Whilst I was in Italy, Reggio Calabria, I took a ferry over to Sicily, of course. You can see Sicily from the shores of Reggio Calabria, it beckons you and you have little or no choice but to ferry yourself over.
Sicily is a large island and I only got to truly visit Taormina. I asked my friends back in mainland Italy – “Where would you suggest someone who is short on time go in Sicily?” – and every single person said Taormina.
The journey from Reggio Calabria to Taormina is fairly straightforward and very scenic. I took the train from Messina to Taormina Giardini Train station. The train journey was mostly by the beautiful Mediterranean, which had islands, great and small, jutting from its depths. It was breathtaking. The train ride in and of itself was a great experience. I hear the bus from Messina to Taormina offers even more of a scenic route!

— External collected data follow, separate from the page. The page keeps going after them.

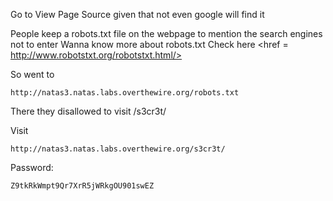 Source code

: Go to View Page Source given that not even google will find it

People keep a robots.txt file on the webpage to mention the search engines not
to enter 
Wanna know more about robots.txt Check here <href = http://www.robotstxt.org/robotstxt.html/>

So went to 
```
http://natas3.natas.labs.overthewire.org/robots.txt
```
There they disallowed to visit /s3cr3t/

Visit 
```
http://natas3.natas.labs.overthewire.org/s3cr3t/
```
Password:
```
Z9tkRkWmpt9Qr7XrR5jWRkgOU901swEZ
```

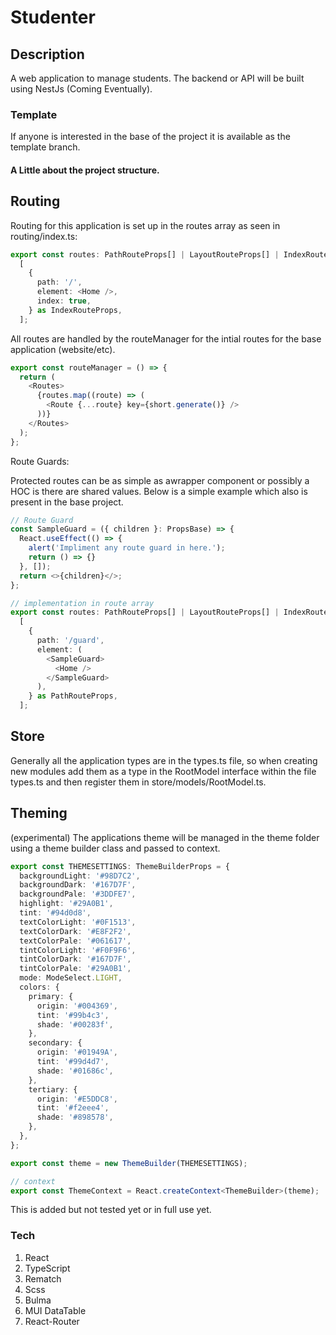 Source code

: # Studenter

## Description

A web application to manage students. The backend or API will be built using NestJs (Coming Eventually).

### Template

If anyone is interested in the base of the project it is available as the template branch. 

#### A Little about the project structure.

## Routing

Routing for this application is set up in the routes array as seen in routing/index.ts:

```TypeScript
export const routes: PathRouteProps[] | LayoutRouteProps[] | IndexRouteProps[] =
  [
    {
      path: '/',
      element: <Home />,
      index: true,
    } as IndexRouteProps,
  ];

```

All routes are handled by the routeManager for the intial routes for the base application (website/etc).

```TypeScript
export const routeManager = () => {
  return (
    <Routes>
      {routes.map((route) => (
        <Route {...route} key={short.generate()} />
      ))}
    </Routes>
  );
};

```

Route Guards:

Protected routes can be as simple as awrapper component or possibly a HOC is there are shared values. Below is a simple example which also is present in the base project.

```TypeScript
// Route Guard
const SampleGuard = ({ children }: PropsBase) => {
  React.useEffect(() => {
    alert('Impliment any route guard in here.');
    return () => {}
  }, []);
  return <>{children}</>;
};

// implementation in route array
export const routes: PathRouteProps[] | LayoutRouteProps[] | IndexRouteProps[] =
  [
    {
      path: '/guard',
      element: (
        <SampleGuard>
          <Home />
        </SampleGuard>
      ),
    } as PathRouteProps,
  ];

```

## Store

Generally all the application types are in the types.ts file, so when creating new modules add them as a type in the RootModel interface within the file types.ts and then register them in store/models/RootModel.ts.

## Theming

(experimental) The applications theme will be managed in the theme folder using a theme builder class and passed to context. 

```TypeScript
export const THEMESETTINGS: ThemeBuilderProps = {
  backgroundLight: '#98D7C2',
  backgroundDark: '#167D7F',
  backgroundPale: '#3DDFE7',
  highlight: '#29A0B1',
  tint: '#94d0d8',
  textColorLight: '#0F1513',
  textColorDark: '#E8F2F2',
  textColorPale: '#061617',
  tintColorLight: '#F0F9F6',
  tintColorDark: '#167D7F',
  tintColorPale: '#29A0B1',
  mode: ModeSelect.LIGHT,
  colors: {
    primary: {
      origin: '#004369',
      tint: '#99b4c3',
      shade: '#00283f',
    },
    secondary: {
      origin: '#01949A',
      tint: '#99d4d7',
      shade: '#01686c',
    },
    tertiary: {
      origin: '#E5DDC8',
      tint: '#f2eee4',
      shade: '#898578',
    },
  },
};

export const theme = new ThemeBuilder(THEMESETTINGS);

// context
export const ThemeContext = React.createContext<ThemeBuilder>(theme);

```

This is added but not tested yet or in full use yet. 

### Tech

1. React
2. TypeScript
3. Rematch
4. Scss
5. Bulma
6. MUI DataTable
7. React-Router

Once at Taormina Giardini Train station, which is the most majestic train station I have ever alighted at as its background is the sea, the easiest way up to Taormina is a cab or a bus.
When I say the easiest way up to Taormina is a cab, I do mean it when I say “up”. You are literally spiraling up to the hill top town, farther and farther above the sea. There are unconvincing safety nets separating the cars climbing up to the little town from the seas below. This is both frightening and beautiful, beautiful because this results in clear, unobstructed panoramic views of the sea and even the famous ice-capped Mount Etna.

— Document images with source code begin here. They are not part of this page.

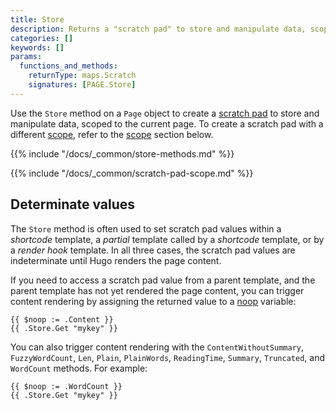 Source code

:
 ```yaml
---
title: Store
description: Returns a "scratch pad" to store and manipulate data, scoped to the current page.
categories: []
keywords: []
params:
  functions_and_methods:
    returnType: maps.Scratch
    signatures: [PAGE.Store]
---
```


Use the `Store` method on a `Page` object to create a [scratch pad](g) to store and manipulate data, scoped to the current page. To create a scratch pad with a different [scope](g), refer to the [scope](#scope) section below.

{{% include "/docs/_common/store-methods.md" %}}

{{% include "/docs/_common/scratch-pad-scope.md" %}}

## Determinate values

The `Store` method is often used to set scratch pad values within a _shortcode_ template, a _partial_ template called by a _shortcode_ template, or by a _render hook_ template. In all three cases, the scratch pad values are indeterminate until Hugo renders the page content.

If you need to access a scratch pad value from a parent template, and the parent template has not yet rendered the page content, you can trigger content rendering by assigning the returned value to a [noop](g) variable:

```go-html-template
{{ $noop := .Content }}
{{ .Store.Get "mykey" }}
```

You can also trigger content rendering with the `ContentWithoutSummary`, `FuzzyWordCount`, `Len`, `Plain`, `PlainWords`, `ReadingTime`, `Summary`, `Truncated`, and `WordCount` methods. For example:

```go-html-template
{{ $noop := .WordCount }}
{{ .Store.Get "mykey" }}
```
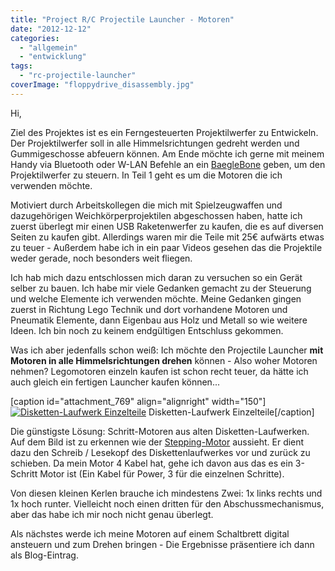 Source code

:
 ```yaml
---
title: "Project R/C Projectile Launcher - Motoren"
date: "2012-12-12"
categories: 
  - "allgemein"
  - "entwicklung"
tags: 
  - "rc-projectile-launcher"
coverImage: "floppydrive_disassembly.jpg"
---
```


Hi,

Ziel des Projektes ist es ein Ferngesteuerten Projektilwerfer zu Entwickeln. Der Projektilwerfer soll in alle Himmelsrichtungen gedreht werden und Gummigeschosse abfeuern können. Am Ende möchte ich gerne mit meinem Handy via Bluetooth oder W-LAN Befehle an ein [BaegleBone](http://beagleboard.org/bone) geben, um den Projektilwerfer zu steuern. In Teil 1 geht es um die Motoren die ich verwenden möchte.

<!--more-->Motiviert durch Arbeitskollegen die mich mit Spielzeugwaffen und dazugehörigen Weichkörperprojektilen abgeschossen haben, hatte ich zuerst überlegt mir einen USB Raketenwerfer zu kaufen, die es auf diversen Seiten zu kaufen gibt. Allerdings waren mir die Teile mit 25€ aufwärts etwas zu teuer - Außerdem habe ich in ein paar Videos gesehen das die Projektile weder gerade, noch besonders weit fliegen.

Ich hab mich dazu entschlossen mich daran zu versuchen so ein Gerät selber zu bauen. Ich habe mir viele Gedanken gemacht zu der Steuerung und welche Elemente ich verwenden möchte. Meine Gedanken gingen zuerst in Richtung Lego Technik und dort vorhandene Motoren und Pneumatik Elemente, dann Eigenbau aus Holz und Metall so wie weitere Ideen. Ich bin noch zu keinem endgültigen Entschluss gekommen.

Was ich aber jedenfalls schon weiß: Ich möchte den Projectile Launcher **mit Motoren in alle Himmelsrichtungen drehen** können - Also woher Motoren nehmen? Legomotoren einzeln kaufen ist schon recht teuer, da hätte ich auch gleich ein fertigen Launcher kaufen können...

\[caption id="attachment\_769" align="alignright" width="150"\][![Disketten-Laufwerk Einzelteile](/blog/images/floppydrive_disassembly-150x150.jpg)](http://grrbrr.de/wp-content/uploads/2012/12/floppydrive_disassembly.jpg) Disketten-Laufwerk Einzelteile\[/caption\]

Die günstigste Lösung: Schritt-Motoren aus alten Disketten-Laufwerken. Auf dem Bild ist zu erkennen wie der [Stepping-Motor](http://de.wikipedia.org/wiki/Schrittmotor "Schrittmotor Wikipedia") aussieht. Er dient dazu den Schreib / Lesekopf des Diskettenlaufwerkes vor und zurück zu schieben. Da mein Motor 4 Kabel hat, gehe ich davon aus das es ein 3-Schritt Motor ist (Ein Kabel für Power, 3 für die einzelnen Schritte).

Von diesen kleinen Kerlen brauche ich mindestens Zwei: 1x links rechts und 1x hoch runter. Vielleicht noch einen dritten für den Abschussmechanismus, aber das habe ich mir noch nicht genau überlegt.

Als nächstes werde ich meine Motoren auf einem Schaltbrett digital ansteuern und zum Drehen bringen - Die Ergebnisse präsentiere ich dann als Blog-Eintrag.
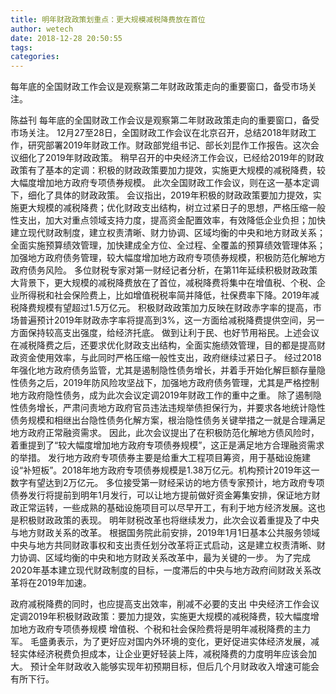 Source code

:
 ```yaml
---
title: 明年财政政策划重点：更大规模减税降费放在首位
author: wetech
date: 2018-12-28 20:50:55
tags: 
categories: 
---
```

每年底的全国财政工作会议是观察第二年财政政策走向的重要窗口，备受市场关注。
<!-- more -->
陈益刊
每年底的全国财政工作会议是观察第二年财政政策走向的重要窗口，备受市场关注。
12月27至28日，全国财政工作会议在北京召开，总结2018年财政工作，研究部署2019年财政工作。财政部党组书记、部长刘昆作工作报告。这次会议细化了2019年财政政策。
稍早召开的中央经济工作会议，已经给2019年的财政政策有了基本的定调：积极的财政政策要加力提效，实施更大规模的减税降费，较大幅度增加地方政府专项债券规模。
此次全国财政工作会议，则在这一基本定调下，细化了具体的财政政策。
会议指出，2019年积极的财政政策要加力提效，实施更大规模的减税降费；优化财政支出结构，树立过紧日子的思想，严格压缩一般性支出，加大对重点领域支持力度，提高资金配置效率，有效降低企业负担；加快建立现代财政制度，建立权责清晰、财力协调、区域均衡的中央和地方财政关系；全面实施预算绩效管理，加快建成全方位、全过程、全覆盖的预算绩效管理体系；加强地方政府债务管理，较大幅度增加地方政府专项债券规模，积极防范化解地方政府债务风险。
多位财税专家对第一财经记者分析，在第11年延续积极财政政策大背景下，更大规模的减税降费放在了首位，减税降费将集中在增值税、个税、企业所得税和社会保险费上，比如增值税税率简并降低，社保费率下降。2019年减税降费规模有望超过1.5万亿元。
积极财政政策加力反映在财政赤字率的提高，市场普遍预计2019年财政赤字率将提高到3%，这一方面给减税降费提供空间，另一方面保持较高支出强度，给经济托底。
做到让利于民、也好节用裕民。上述会议在减税降费之后，还要求优化财政支出结构，全面实施绩效管理，目的都是提高财政资金使用效率，与此同时严格压缩一般性支出，政府继续过紧日子。
经过2018年强化地方政府债务监管，尤其是遏制隐性债务增长，并着手开始化解巨额存量隐性债务之后，2019年防风险攻坚战下，加强地方政府债务管理，尤其是严格控制地方政府隐性债务，成为此次会议定调2019年财政工作的重中之重。
除了遏制隐性债务增长，严肃问责地方政府官员违法违规举债担保行为，并要求各地统计隐性债务规模和相继出台隐性债务化解方案，根治隐性债务关键举措之一就是合理满足地方政府正常融资需求。
因此，此次会议提出了在积极防范化解地方债风险时，着重提到了“较大幅度增加地方政府专项债券规模”，这正是满足地方合理融资需求的举措。
发行地方政府专项债券主要是给重大工程项目筹资，用于基础设施建设“补短板”。2018年地方政府专项债券规模是1.38万亿元。机构预计2019年这一数字有望达到2万亿元。
多位接受第一财经采访的地方债专家预计，地方政府专项债券发行将提前到明年1月发行，可以让地方提前做好资金筹集安排，保证地方财政正常运转，一些成熟的基础设施项目可以尽早开工，有利于地方经济发展。这也是积极财政政策的表现。
明年财税改革也将继续发力，此次会议着重提及了中央与地方财政关系的改革。
根据国务院此前安排，2019年1月1日基本公共服务领域中央与地方共同财政事权和支出责任划分改革将正式启动，这是建立权责清晰、财力协调、区域均衡的中央和地方财政关系改革中，最为关键的一步。
为了完成2020年基本建立现代财政制度的目标，一度滞后的中央与地方政府间财政关系改革将在2019年加速。
 
 
政府减税降费的同时，也应提高支出效率，削减不必要的支出
中央经济工作会议定调2019年积极财政政策：要加力提效，实施更大规模的减税降费，较大幅度增加地方政府专项债券规模
增值税、个税和社会保险费将是明年减税降费的主力军。
毛盛勇表示，为了更好应对国内外环境的变化，更好促进实体经济发展，减轻实体经济税费负担成本，让企业更好轻装上阵，减税降费的力度明年应该会加大。
预计全年财政收入能够实现年初预期目标，但后几个月财政收入增速可能会有所下行。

Taormina may be small but its packed full of treasures. It felt like nothing I have experienced, it was so perfect that it felt I was in some fantasy film or book. It really is the stuff of dreams and hopes. You do feel that you are hundreds of feet high up as you can see the world far down below. Up in Taormina, you get a clear view of the intimidatingly massive active volcano, Mount Etna.
I found Taormina to be quite contradictory in the sense that it is a very stylish obviously tourist town full of all kinds of luxury and independent chic shops but also built atop centuries of architectural masterpieces and intimidating natural wonders. It’s alot of everything in high concentration.It didn’t take me long to see why it was so vehemently suggested as a must-see by my Italian friends. It is small enough to do in a day but full of excitement that you will leave feeling both fulfilled and curious as to what details you might have skimmed over or what beauty you might have overlooked. That is how packed full it is. And I definitely have to return as there where key things I didn’t experience such as the ancient Greek theater, called the “most dramatically situated Greek theater in the world” and the beach by the aptly named Isola Bella (beautiful Island).
My two definite favorite experiences were the Piazza IX Aprile on Corso Umberto and the Garden of Villa Communale. Both have absolutely stunning views (no surprise). The Piazza is at the end of Corso Umberto and is a pleasant surprise as you come from the narrow street full of shops and restaurants unto this wide square with its checkered shiny floor, an old small chapel on your right and the sea to your left, hundreds of feet below. You can contentedly sit in the Piazza for hours, armed with gelato, without a care! When I went, there were a couple of men singing in the Piazza and these two adorable little girls where dancing round the square happily, the breeze from the sea in their hair. Perfection.
Taormina is quite expensive, so do be prepared to splash out a bit on restaurants and hotels. However, there are a few hostels which are really cheap accommodation if you are on a budget. Though you can do much in a day, I would suggest around 3 days for a thorough in-depth but relaxed experience.
Taormina for me was the most surreal place I have ever tread my feet. The combination of the town’s altitude; the consequent views, the people and the food makes it a gem.